The basic idea is similar to a UUIDv1, but instead of baking in the host’s MAC address, you hash something suitably unique about the host/container/microservice/potato field into a unique “worker ID”, and then generate IDs by baking that in, along with the current time, and a rolling sequence number to prevent two IDs generated in the same microsecond from being identical.
This means that there are only two things you need to defend against: worker ID collissions, and your sequence number rolling over twice in the same microsecond, and the latter you can just defend against with a sleep()
until the next microsecond.
But they also another nice property: because they start with a timestamp, they’re sortable in both numeric (Twitter) and base32 (Zevvle, Monzo) forms - and if you want to, you could even omit the creation timestamp entirely and just extract it from the snowflake.
The prefix (acc_
, user_
) is just to make sure it’s never ambiguous what kind of thing an ID refers to; for example, was this transaction (tx_
) created by a Mastercard message (mcauthmsg_
) or a BACS record (bacsrcd_
)?
But it also means that you can build some neat tooling!

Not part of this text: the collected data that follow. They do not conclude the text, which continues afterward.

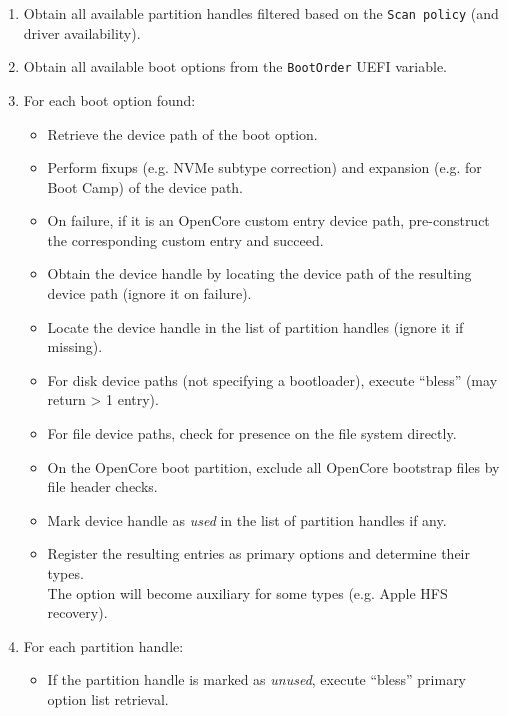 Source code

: \documentclass[]{article}
\providecommand{\tightlist}{%
  \setlength{\itemsep}{0pt}\setlength{\parskip}{0pt}}
\begin{document}
\begin{enumerate}
\tightlist
\item Obtain all available partition handles filtered based on the \texttt{Scan policy} (and driver availability).
\item Obtain all available boot options from the \texttt{BootOrder} UEFI variable.
\item For each boot option found:
  \begin{itemize}
  \item Retrieve the device path of the boot option.
  \item Perform fixups (e.g. NVMe subtype correction) and expansion (e.g. for Boot Camp) of the device path.
  \item On failure, if it is an OpenCore custom entry device path, pre-construct the corresponding custom entry and succeed.
  \item Obtain the device handle by locating the device path of the resulting device path (ignore it on failure).
  \item Locate the device handle in the list of partition handles (ignore it if missing).
  \item For disk device paths (not specifying a bootloader), execute ``bless'' (may return > 1 entry).
  \item For file device paths, check for presence on the file system directly.
  \item On the OpenCore boot partition, exclude all OpenCore bootstrap files by file header checks.
  \item Mark device handle as \textit{used} in the list of partition handles if any.
  \item Register the resulting entries as primary options and determine their types. \\
  The option will become auxiliary for some types (e.g. Apple HFS recovery).
  \end{itemize}
\item For each partition handle:
  \begin{itemize}
  \item If the partition handle is marked as \textit{unused}, execute ``bless'' primary option list retrieval. \\

\end{itemize}
\end{enumerate}
\end{document}
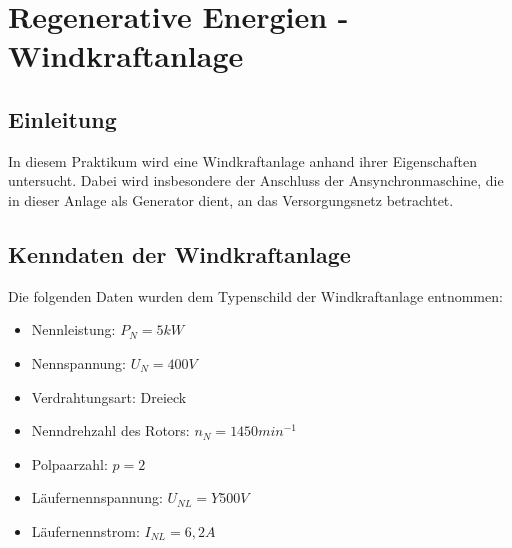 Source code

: \documentclass{report}
\begin{document}

\newpage

\tableofcontents

\listoffigures

\newpage

\listoftables

\newpage

\chapter{Regenerative Energien - Windkraftanlage}
\section{Einleitung}

In diesem Praktikum wird eine Windkraftanlage anhand ihrer Eigenschaften untersucht. Dabei wird insbesondere der Anschluss der Ansynchronmaschine, die in dieser Anlage als Generator dient, an das Versorgungsnetz betrachtet.

\section{Kenndaten der Windkraftanlage}

Die folgenden Daten wurden dem Typenschild der Windkraftanlage entnommen:

\begin{itemize}
	\item Nennleistung: $P_{N} = 5kW$
	\item Nennspannung: $U_{N} = 400V$
	\item Verdrahtungsart: Dreieck
	\item Nenndrehzahl des Rotors: $n_{N} = 1450min^{-1}$
	\item Polpaarzahl: $p = 2$
	\item Läufernennspannung: $U_{NL} = Y500V$
	\item Läufernennstrom: $I_{NL} = 6,2A$
\end{itemize}
\end{document}
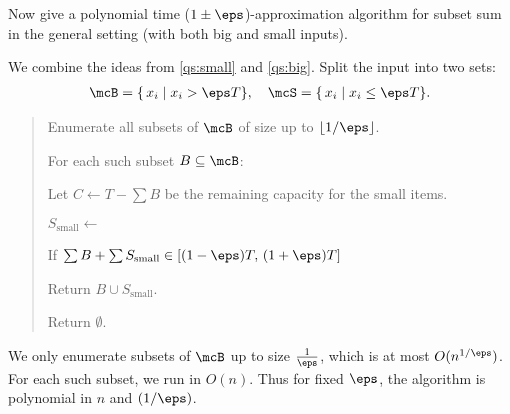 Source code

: \documentclass{article}
\begin{document}
\begin{subexercise}
  Now give a polynomial time ($ 1\pm \eps $)-approximation algorithm for subset sum in the general setting (with both big and small inputs).
\end{subexercise}

\begin{solution}
  We combine the ideas from \ref{qs:small} and \ref{qs:big}.
  Split the input into two sets:
  \begin{align*}
    \mcB = \{\,x_i \mid x_i > \eps T\}, \quad \mcS = \{\,x_i \mid x_i \le \eps T\}.
  \end{align*}

  \begin{quote}

  \begin{steps}
    \item Enumerate all subsets of $\mcB$ of size up to $\lfloor 1/\eps \rfloor$.
    \item For each such subset $B \subseteq \mcB$:
    \begin{steps}
      \item Let $C \leftarrow T - \sum B$ be the remaining capacity for the small items.
      \item $ S_{\text{small}} \leftarrow $ 
      \item If $\sum B + \sum S_{\text{small}} \in [(1-\eps)T,\,(1+\eps)T]$ \begin{steps}
        \item Return $B \cup S_{\text{small}}$.
      \end{steps}
    \end{steps}
    \item Return $\emptyset$.
  \end{steps}
  \end{quote}

  \begin{subproof}[Runtime]
  We only enumerate subsets of $\mcB$ up to size $\frac{1}{\eps}$, which is at most $O(n^{1/\eps})$.
  For each such subset, we run  in $O(n)$.
  Thus for fixed $\eps$, the algorithm is polynomial in $n$ and $(1/\eps)$.
  \end{subproof}


\end{solution}
\end{document}

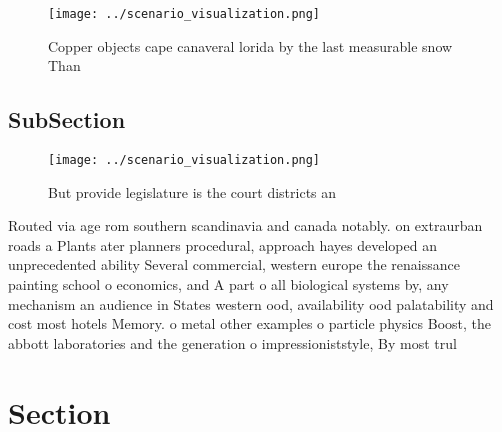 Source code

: \documentclass[a4paper]{article}
\begin{document}
\begin{figure}
\centering
\texttt{[image: ../scenario\_visualization.png]}
\caption{Copper objects cape canaveral lorida by the last measurable snow Than
}
\end{figure}
 
\subsection{SubSection}

\begin{figure}
\centering
\texttt{[image: ../scenario\_visualization.png]}
\caption{But provide legislature is the court districts an
}
\end{figure}
 
Routed via age rom southern scandinavia and canada notably. on extraurban roads a Plants ater planners procedural, approach hayes developed an unprecedented ability Several commercial, western europe the renaissance painting school o economics, and A part o all biological systems by, any mechanism an audience in States western ood, availability ood palatability and cost most hotels Memory. o metal other examples o particle physics Boost, the abbott laboratories and the generation o impressioniststyle, By most trul

\section{Section}
\end{document}
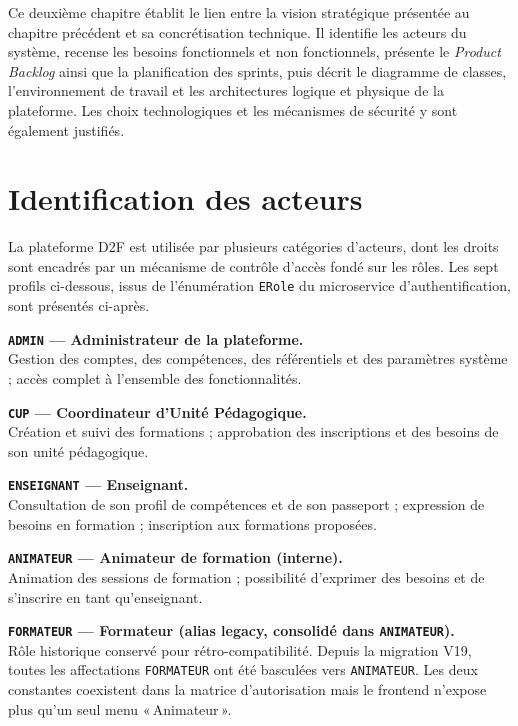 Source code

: \documentclass[12pt,a4paper]{report}
\begin{document}
Ce deuxième chapitre établit le lien entre la vision stratégique présentée au
chapitre précédent et sa concrétisation technique. Il identifie les acteurs du
système, recense les besoins fonctionnels et non fonctionnels, présente le
\textit{Product Backlog} ainsi que la planification des sprints, puis décrit le
diagramme de classes, l'environnement de travail et les architectures logique et
physique de la plateforme. Les choix technologiques et les mécanismes de sécurité
y sont également justifiés.

\section{Identification des acteurs}

La plateforme D2F est utilisée par plusieurs catégories d'acteurs, dont les
droits sont encadrés par un mécanisme de contrôle d'accès fondé sur les rôles.
Les sept profils ci-dessous, issus de l'énumération \texttt{ERole} du
microservice d'authentification, sont présentés ci-après.

\medskip

\textbf{\texttt{ADMIN} --- Administrateur de la plateforme.}\\
Gestion des comptes, des compétences, des référentiels et des paramètres
système ; accès complet à l'ensemble des fonctionnalités.

\medskip

\textbf{\texttt{CUP} --- Coordinateur d'Unité Pédagogique.}\\
Création et suivi des formations ; approbation des inscriptions et des besoins
de son unité pédagogique.

\medskip

\textbf{\texttt{ENSEIGNANT} --- Enseignant.}\\
Consultation de son profil de compétences et de son passeport ; expression de
besoins en formation ; inscription aux formations proposées.

\medskip

\textbf{\texttt{ANIMATEUR} --- Animateur de formation (interne).}\\
Animation des sessions de formation ; possibilité d'exprimer des besoins et de
s'inscrire en tant qu'enseignant.

\medskip

\textbf{\texttt{FORMATEUR} --- Formateur (alias legacy, consolidé dans \texttt{ANIMATEUR}).}\\
Rôle historique conservé pour rétro-compatibilité. Depuis la migration V19,
toutes les affectations \texttt{FORMATEUR} ont été basculées vers \texttt{ANIMATEUR}.
Les deux constantes coexistent dans la matrice d'autorisation mais le frontend
n'expose plus qu'un seul menu «\,Animateur\,».
\end{document}
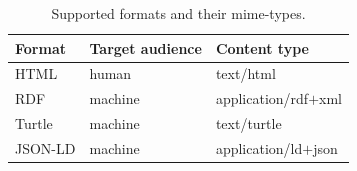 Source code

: \documentclass[draft,final]{vutinfth} %
\begin{document}
\begin{table}
  \centering
  \begin{tabular}{| l | l | l |}
    \hline 
       Format & Target audience & Content type \\ \hline \hline
       HTML & human & text/html \\ \hline
       RDF & machine & application/rdf$+$xml \\ \hline
       Turtle & machine & text/turtle \\ \hline
       JSON-LD & machine & application/ld$+$json \\ \hline
  \end{tabular}
  \caption{Supported formats and their mime-types.}
  \label{tab:olution-architectural-prototype:format-table}
\end{table}
\end{document}
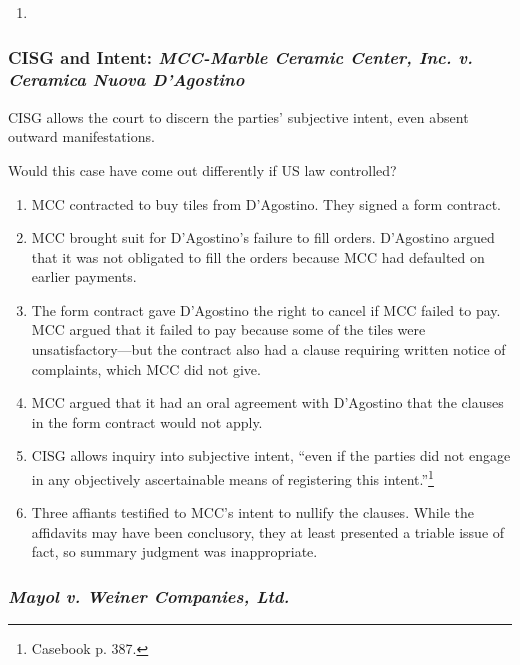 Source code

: \begin{enumerate}
    \item %
\end{enumerate}

\subsubsection{CISG and Intent: \emph{MCC-Marble Ceramic Center, Inc. v. 
Ceramica Nuova D'Agostino}}

CISG allows the court to discern the parties' subjective intent, even absent 
outward manifestations.

Would this case have come out differently if US law controlled?

\begin{enumerate}
    \item MCC contracted to buy tiles from D'Agostino. They signed a form 
    contract.
    \item MCC brought suit for D'Agostino's failure to fill orders. D'Agostino 
    argued that it was not obligated to fill the orders because MCC had 
    defaulted on earlier payments.
    \item The form contract gave D'Agostino the right to cancel if MCC failed 
    to pay. MCC argued that it failed to pay because some of the tiles were 
    unsatisfactory---but the contract also had a clause requiring written 
    notice of complaints, which MCC did not give.
    \item MCC argued that it had an oral agreement with D'Agostino that the 
    clauses in the form contract would not apply.
    \item CISG allows inquiry into subjective intent, ``even if the parties 
    did not engage in any objectively ascertainable means of registering this 
    intent.''\footnote{Casebook p. 387.}
    \item Three affiants testified to MCC's intent to nullify the clauses. 
    While the affidavits may have been conclusory, they at least presented a 
    triable issue of fact, so summary judgment was inappropriate.
\end{enumerate}

\subsubsection{\emph{Mayol v. Weiner Companies, Ltd.}}

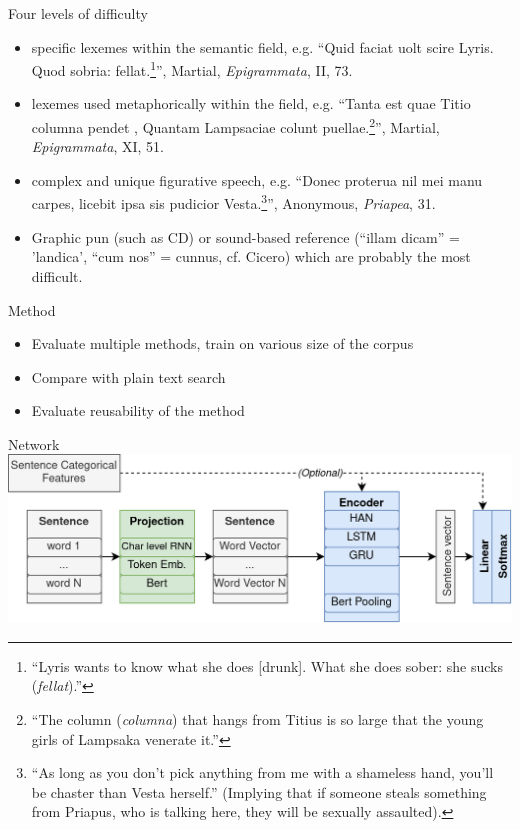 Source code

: \documentclass[aspectratio=169]{beamer}
\begin{document}
\begin{frame}{Four levels of difficulty}
   \begin{itemize}
        \item specific lexemes within the semantic field, e.g. ``Quid faciat uolt scire Lyris. Quod sobria: fellat.\footnote{``Lyris wants to know what she does [drunk]. What she does sober: she sucks (\textit{fellat}).''}'', Martial, \textit{Epigrammata}, II, 73. 
        \item lexemes used metaphorically within the field, e.g. ``Tanta est quae Titio columna pendet , Quantam Lampsaciae colunt puellae.\footnote{``The column (\textit{columna}) that hangs from Titius is so large that the young girls of Lampsaka venerate it.''}'', Martial, \textit{Epigrammata}, XI, 51.
        \item complex and unique figurative speech, e.g. ``Donec proterua nil mei manu carpes, licebit ipsa sis pudicior Vesta.\footnote{``As long as you don't pick anything from me with a shameless hand, you'll be chaster than Vesta herself.'' (Implying that if someone steals something from Priapus, who is talking here, they will be sexually assaulted).}'',  Anonymous, \textit{Priapea}, 31.
        \item Graphic pun (such as CD) or sound-based reference (``illam dicam'' = 'landica', ``cum nos'' = cunnus, cf. Cicero) which are probably the most difficult.
    \end{itemize}
\end{frame}

\begin{frame}{Method}
    \begin{itemize}
        \item Evaluate multiple methods, train on various size of the corpus
        \item Compare with plain text search
        \item Evaluate reusability of the method
    \end{itemize}
\end{frame}

\begin{frame}{Network}
    \includegraphics[width=\linewidth]{nlp-for-ch/images/layers.png}
\end{frame}
\end{document}
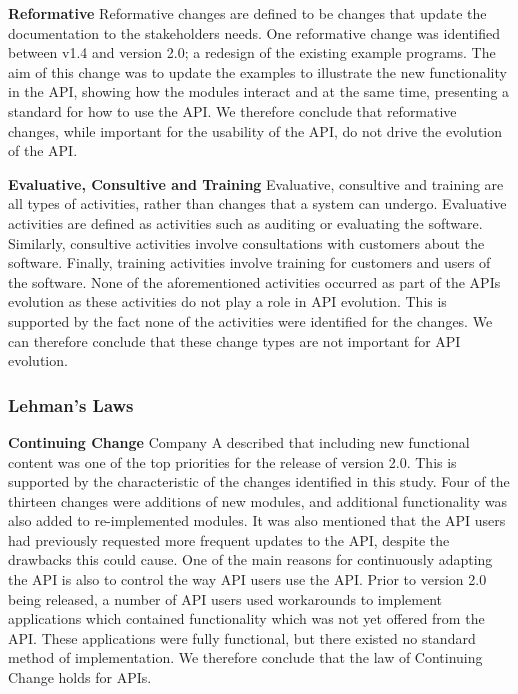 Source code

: \documentclass{sig-alternate}
\begin{document}
\smallskip \noindent
\textbf{Reformative  }
Reformative changes are defined to be changes that update the documentation to the stakeholders needs.
One reformative change was identified between v1.4 and version 2.0; a redesign of the existing example programs. The aim of this change was to update the examples to illustrate the new functionality in the API, showing how the modules interact and at the same time, presenting a standard for how to use the API.
We therefore conclude that reformative changes, while important for the usability of the API, do not drive the evolution of the API.

\smallskip \noindent
\textbf{Evaluative, Consultive and Training  }
Evaluative, consultive and training are all types of activities, rather than changes that a system can undergo. Evaluative activities are defined as activities such as auditing or evaluating the software. Similarly, consultive activities involve consultations with customers about the software. Finally, training activities involve training for customers and users of the software.
None of the aforementioned activities occurred as part of the APIs evolution as these activities do not play a role in API evolution. This is supported by the fact none of the activities were identified for the changes.
We can therefore conclude that these change types are not important for API evolution.


\subsubsection{Lehman's Laws} 

\smallskip \noindent
\textbf{Continuing Change  } 
Company A described that including new functional content was one of the top priorities for the release of version 2.0. This is supported by the characteristic of the changes identified in this study. Four of the thirteen changes were additions of new modules, and additional functionality was also added to re-implemented modules. It was also mentioned that the API users had previously requested more frequent updates to the API, despite the drawbacks this could cause. One of the main reasons for continuously adapting the API is also to control the way API users use the API. Prior to version 2.0 being released, a number of API users used workarounds to implement applications which contained functionality which was not yet offered from the API. These applications were fully functional, but there existed no standard method of implementation. We therefore conclude that the law of Continuing Change holds for APIs. 
\end{document}
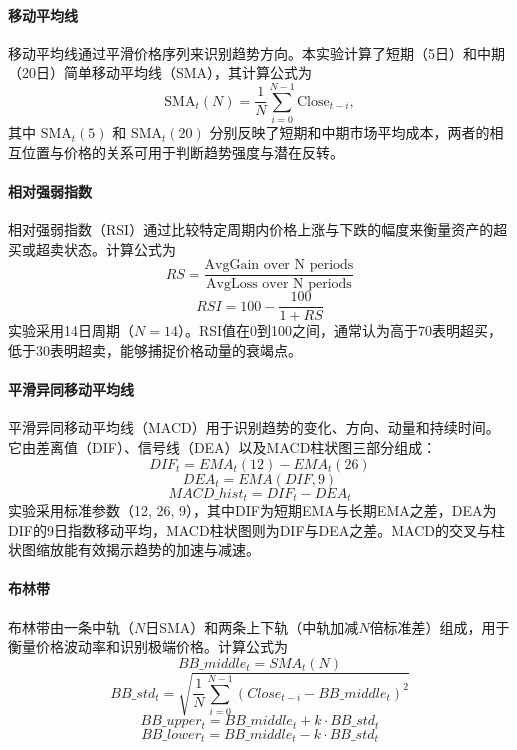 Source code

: \documentclass[UTF8,AutoFakeBold=1,AutoFakeSlant,zihao=-4]{SCAU}
\begin{document}
\paragraph{移动平均线}
移动平均线通过平滑价格序列来识别趋势方向。本实验计算了短期（5日）和中期（20日）简单移动平均线（SMA），其计算公式为
\begin{equation}
  \text{SMA}_t(N) = \frac{1}{N} \sum_{i=0}^{N-1} \text{Close}_{t-i},
\end{equation}
其中 $\text{SMA}_t(5)$ 和 $\text{SMA}_t(20)$ 分别反映了短期和中期市场平均成本，两者的相互位置与价格的关系可用于判断趋势强度与潜在反转。

\paragraph{相对强弱指数}
相对强弱指数（RSI）通过比较特定周期内价格上涨与下跌的幅度来衡量资产的超买或超卖状态。计算公式为
\begin{equation}
  RS = \frac{\text{AvgGain over N periods}}{\text{AvgLoss over N periods}}
\end{equation}
\begin{equation}
  RSI = 100 - \frac{100}{1 + RS}
\end{equation}
实验采用14日周期（$N=14$）。RSI值在0到100之间，通常认为高于70表明超买，低于30表明超卖，能够捕捉价格动量的衰竭点。

\paragraph{平滑异同移动平均线}
平滑异同移动平均线（MACD）用于识别趋势的变化、方向、动量和持续时间。它由差离值（DIF）、信号线（DEA）以及MACD柱状图三部分组成：
\begin{equation}
  DIF_t = EMA_t(12) - EMA_t(26)
\end{equation}
\begin{equation}
  DEA_t = EMA(DIF, 9)
\end{equation}
\begin{equation}
  MACD\_hist_t = DIF_t - DEA_t
\end{equation}
实验采用标准参数（12, 26, 9），其中DIF为短期EMA与长期EMA之差，DEA为DIF的9日指数移动平均，MACD柱状图则为DIF与DEA之差。MACD的交叉与柱状图缩放能有效揭示趋势的加速与减速。

\paragraph{布林带}
布林带由一条中轨（$N$日SMA）和两条上下轨（中轨加减$N$倍标准差）组成，用于衡量价格波动率和识别极端价格。计算公式为
\begin{equation}
  BB\_middle_t = SMA_t(N)
\end{equation}
\begin{equation}
  BB\_std_t = \sqrt{\frac{1}{N} \sum_{i=0}^{N-1} (Close_{t-i} - BB\_middle_t)^2}
\end{equation}
\begin{equation}
  BB\_upper_t = BB\_middle_t + k \cdot BB\_std_t
\end{equation}
\begin{equation}
  BB\_lower_t = BB\_middle_t - k \cdot BB\_std_t
\end{equation}
\end{document}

In Monzo’s internal CLI, find user_XYZ
pulls up not just that user’s profile, but also their accounts, and their cards. Another find
on one of those IDs lets you explore other, related systems.
This is a big deal, because it turns out that the single most universal need in nearly any distributed system, is the ability to store some sort of data (users, accounts, tweets, moderator flags, log lines…), and storing data isn’t much good without an ID to help you find it again - so if your ability to generate IDs has a single point of failure, so does your ability to store data.
Well, apart from your database, but it turns out that if you don’t rely on AUTOINCREMENT
IDs, you can in many cases get away with building an eventually consistent system, which can cope with a lost database node or two.